The project is set to make handwritten manuscripts readily available with automated transcription.
The text will also be easily searchable for quick reference. “We’re dealing with historical documents written in styles that have long fallen out of fashion, going back many centuries, and in languages like Latin, which are rarely ever used anymore,” highlights Walter Scheirer, an Associate Professor at the Department of Computer Science and Engineering at Notre Dame.
Scheirer says that the new system will utilize machine learning and visual psychophysics, which looks at the connections between the physical world and mental phenomena. One of the areas of research is the time it takes for a reader to recognize a letter or an abbreviation, or ascertain the quality of handwriting.
The research team has looked at readers’ transcriptions of digitized manuscripts in Latin written by scribes in the ninth century. They then measured the times it took to understand the various words and passages to ascertain which were easier and which were more difficult to process.

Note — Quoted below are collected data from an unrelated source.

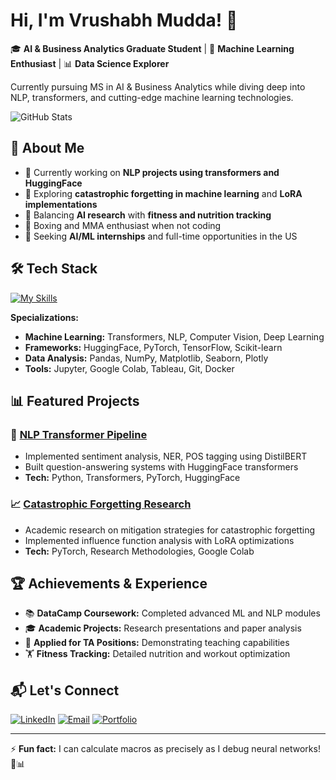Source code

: # Hi, I'm Vrushabh Mudda! 👋

🎓 **AI & Business Analytics Graduate Student** | 🤖 **Machine Learning Enthusiast** | 📊 **Data Science Explorer**

Currently pursuing MS in AI & Business Analytics while diving deep into NLP, transformers, and cutting-edge machine learning technologies.

![GitHub Stats](https://github-readme-stats.vercel.app/api?username=vrushabhmudda&theme=vue-dark&show_icons=true&hide_border=true&count_private=true)

## 🚀 About Me

- 🔭 Currently working on **NLP projects using transformers and HuggingFace**
- 🌱 Exploring **catastrophic forgetting in machine learning** and **LoRA implementations**
- 💪 Balancing **AI research** with **fitness and nutrition tracking**
- 🥊 Boxing and MMA enthusiast when not coding
- 🎯 Seeking **AI/ML internships** and full-time opportunities in the US

## 🛠️ Tech Stack

[![My Skills](https://skillicons.dev/icons?i=python,pytorch,tensorflow,sklearn,jupyter,git,docker,aws,gcp,mongodb,postgres,r,javascript,java,matlab)](https://skillicons.dev)

**Specializations:**
- **Machine Learning:** Transformers, NLP, Computer Vision, Deep Learning
- **Frameworks:** HuggingFace, PyTorch, TensorFlow, Scikit-learn
- **Data Analysis:** Pandas, NumPy, Matplotlib, Seaborn, Plotly
- **Tools:** Jupyter, Google Colab, Tableau, Git, Docker

## 📊 Featured Projects

### 🤖 [NLP Transformer Pipeline](link-to-repo)
- Implemented sentiment analysis, NER, POS tagging using DistilBERT
- Built question-answering systems with HuggingFace transformers
- **Tech:** Python, Transformers, PyTorch, HuggingFace

### 📈 [Catastrophic Forgetting Research](link-to-repo)  
- Academic research on mitigation strategies for catastrophic forgetting
- Implemented influence function analysis with LoRA optimizations
- **Tech:** PyTorch, Research Methodologies, Google Colab

## 🏆 Achievements & Experience

- 📚 **DataCamp Coursework:** Completed advanced ML and NLP modules
- 🎓 **Academic Projects:** Research presentations and paper analysis
- 💼 **Applied for TA Positions:** Demonstrating teaching capabilities
- 🏋️ **Fitness Tracking:** Detailed nutrition and workout optimization

## 📬 Let's Connect

[![LinkedIn](https://img.shields.io/badge/LinkedIn-0077B5?style=for-the-badge&logo=linkedin&logoColor=white)](your-linkedin)
[![Email](https://img.shields.io/badge/Email-D14836?style=for-the-badge&logo=gmail&logoColor=white)](mailto:your-email)
[![Portfolio](https://img.shields.io/badge/Portfolio-000000?style=for-the-badge&logo=github&logoColor=white)](https://your-username.github.io)

---
⚡ **Fun fact:** I can calculate macros as precisely as I debug neural networks! 🍗📊

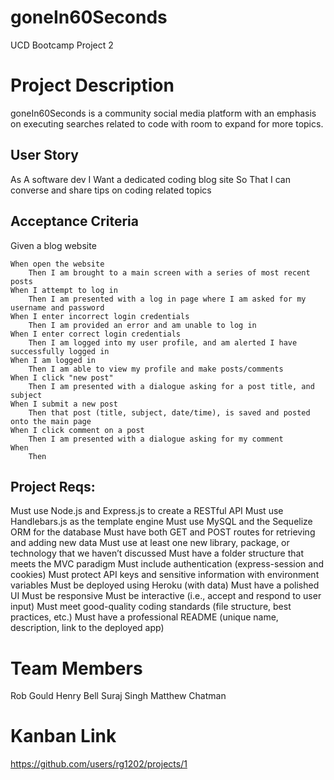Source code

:
# goneIn60Seconds
UCD Bootcamp Project 2

# Project Description
goneIn60Seconds is a community social media platform with an emphasis on executing searches related to code
with room to expand for more topics. 

## User Story
As A software dev
    I Want a dedicated coding blog site
        So That I can converse and share tips on coding related topics

## Acceptance Criteria
Given a blog website

    When open the website
        Then I am brought to a main screen with a series of most recent posts
    When I attempt to log in
        Then I am presented with a log in page where I am asked for my username and password
    When I enter incorrect login credentials
        Then I am provided an error and am unable to log in
    When I enter correct login credentials
        Then I am logged into my user profile, and am alerted I have successfully logged in
    When I am logged in
        Then I am able to view my profile and make posts/comments
    When I click "new post"
        Then I am presented with a dialogue asking for a post title, and subject
    When I submit a new post
        Then that post (title, subject, date/time), is saved and posted onto the main page
    When I click comment on a post
        Then I am presented with a dialogue asking for my comment
    When 
        Then 


## Project Reqs:
Must use Node.js and Express.js to create a RESTful API
Must use Handlebars.js as the template engine
Must use MySQL and the Sequelize ORM for the database
Must have both GET and POST routes for retrieving and adding new data
Must use at least one new library, package, or technology that we haven’t discussed
Must have a folder structure that meets the MVC paradigm
Must include authentication (express-session and cookies)
Must protect API keys and sensitive information with environment variables
Must be deployed using Heroku (with data)
Must have a polished UI
Must be responsive
Must be interactive (i.e., accept and respond to user input)
Must meet good-quality coding standards (file structure, best practices, etc.)
Must have a professional README (unique name, description, link to the deployed app)

# Team Members
Rob Gould 
Henry Bell 
Suraj Singh
Matthew Chatman

# Kanban Link
https://github.com/users/rg1202/projects/1


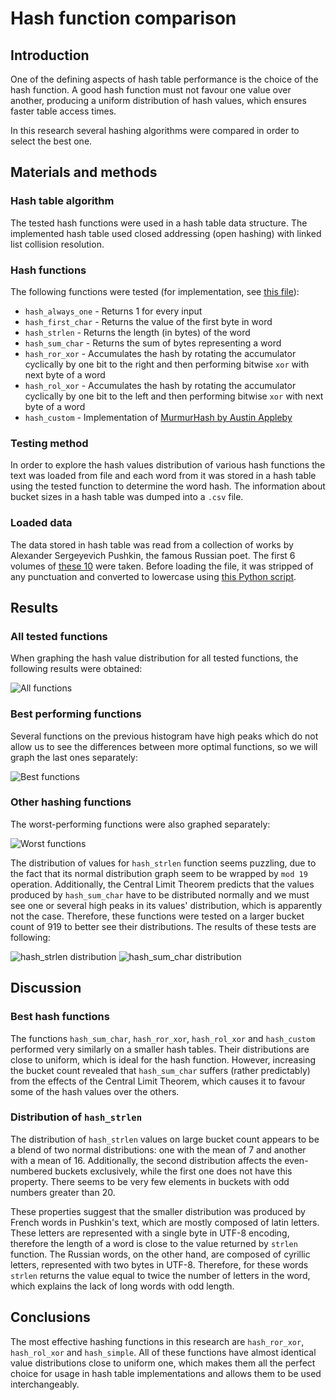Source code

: # Hash function comparison

## Introduction
One of the defining aspects of hash table performance is the choice of the
hash function. A good hash function must not favour one value over another,
producing a uniform distribution of hash values, which ensures faster table
access times.

In this research several hashing algorithms were compared in order to select
the best one.

## Materials and methods

### **Hash table algorithm**
The tested hash functions were used in a hash table data structure. The
implemented hash table used closed addressing (open hashing) with
linked list collision resolution.

### **Hash functions**
The following functions were tested (for implementation, see
[this file](../src/hash_table/hashes/hash_functions.cpp)):

- `hash_always_one` - Returns 1 for every input
- `hash_first_char` - Returns the value of the first byte in word
- `hash_strlen`     - Returns the length (in bytes) of the word
- `hash_sum_char`   - Returns the sum of bytes representing a word
- `hash_ror_xor`    - Accumulates the hash by rotating the accumulator
                      cyclically by one bit to the right and then performing
                      bitwise `xor` with next byte of a word
- `hash_rol_xor`    - Accumulates the hash by rotating the accumulator
                      cyclically by one bit to the left and then performing
                      bitwise `xor` with next byte of a word
- `hash_custom`     - Implementation of [MurmurHash by Austin Appleby
  ](https://github.com/aappleby/smhasher/blob/master/src/MurmurHash2.cpp)

### **Testing method**
In order to explore the hash values distribution of various hash functions the
text was loaded from file and each word from it was stored in  a hash table
using the tested function to determine the word hash. The information about
bucket sizes in a hash table was dumped into a `.csv` file.

### **Loaded data**
The data stored in hash table was read from a collection of works by 
Alexander Sergeyevich Pushkin, the famous Russian poet. The first 6 volumes of
[these 10](https://rvb.ru/pushkin/toc.htm) were taken. Before loading the file,
it was stripped of any punctuation and converted to lowercase using
[this Python script](../convert.py).

## Results

### **All tested functions**
When graphing the hash value distribution for all tested functions, the
following results were obtained:

![All functions](histograms/hash_func_all.png)

### **Best performing functions**
Several functions on the previous histogram have high peaks which do not allow
us to see the differences between more optimal functions, so we will graph the
last ones separately:

![Best functions](histograms/hash_func_opt.png)

### **Other hashing functions**
The worst-performing functions were also graphed separately:

![Worst functions](histograms/hash_func_worst.png)

The distribution of values for `hash_strlen` function seems puzzling, due to the
fact that its normal distribution graph seem to be wrapped by `mod 19` operation.
Additionally, the Central Limit Theorem predicts that the values produced by
`hash_sum_char` have to be distributed normally and we must see one or several
high peaks in its values' distribution, which is apparently not the case.
Therefore, these functions were tested on a larger bucket count of 919 to better
see their distributions. The results of these tests are following:

![`hash_strlen` distribution](histograms/hash_strlen_large.png)
![`hash_sum_char` distribution](histograms/hash_sum_large.png)

## Discussion

### **Best hash functions**
The functions `hash_sum_char`, `hash_ror_xor`, `hash_rol_xor` and `hash_custom`
performed very similarly on a smaller hash tables. Their distributions are close
to uniform, which is ideal for the hash function. However, increasing the bucket
count revealed that `hash_sum_char` suffers (rather predictably) from the
effects of the Central Limit Theorem, which causes it to favour some of the hash
values over the others. 

### **Distribution of `hash_strlen`**

The distribution of `hash_strlen` values on large bucket count appears to be
a blend of two normal distributions: one with the mean of 7 and another with a
mean of 16. Additionally, the second distribution affects the even-numbered
buckets exclusively, while the first one does not have this property. There
seems to be very few elements in buckets with odd numbers greater than 20.

These properties suggest that the smaller distribution was produced by French
words in Pushkin's text, which are mostly composed of latin letters.  These
letters are represented with a single byte in UTF-8 encoding, therefore the
length of a word is close to the value returned by `strlen` function. The
Russian words, on the other hand, are composed of cyrillic letters, represented
with two bytes in UTF-8. Therefore, for these words `strlen` returns the value
equal to twice the number of letters in the word, which explains the lack of
long words with odd length.

## Conclusions
The most effective hashing functions in this research are `hash_ror_xor`,
`hash_rol_xor` and `hash_simple`. All of these functions have almost identical
value distributions close to uniform one, which makes them all the perfect
choice for usage in hash table implementations and allows them to be used
interchangeably.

“It’s a strategy not typically used in machine learning. We’re labeling the data through these psychophysical measurements, which come directly from psychological studies of perception by taking behavioral measurements.
We then inform the network of common difficulties in the perception of these characters and can make corrections based on those measurements,” Scheirer says.
While the project looks very promising, Scheirer team is still working on various improvements to the system. The main issue is the accuracy of the transcriptions. This can be particularly problematic when it comes to documents that have been damaged in some way or are incomplete. The network is also not yet ready to handle illustrations.
Connon Wood, the historian from the education portal EDUCALINKAPP, commented that the network could be particularly beneficial to scholars in the humanities. “Those wishing to have a deeper understanding of specific historical events and ancient cultures need to look to written material,” he says.
“So it’s imperative that these manuscripts are preserved, particularly when it comes to languages and cultures that are disappearing,” he continues.
“There are countless texts such texts. One that comes to mind is the Acts of the Town Council of Santiago de los Caballeros (Antigua), Guatemala, which dates back to the 16th century and documents the beginning of self-government in Guatemala.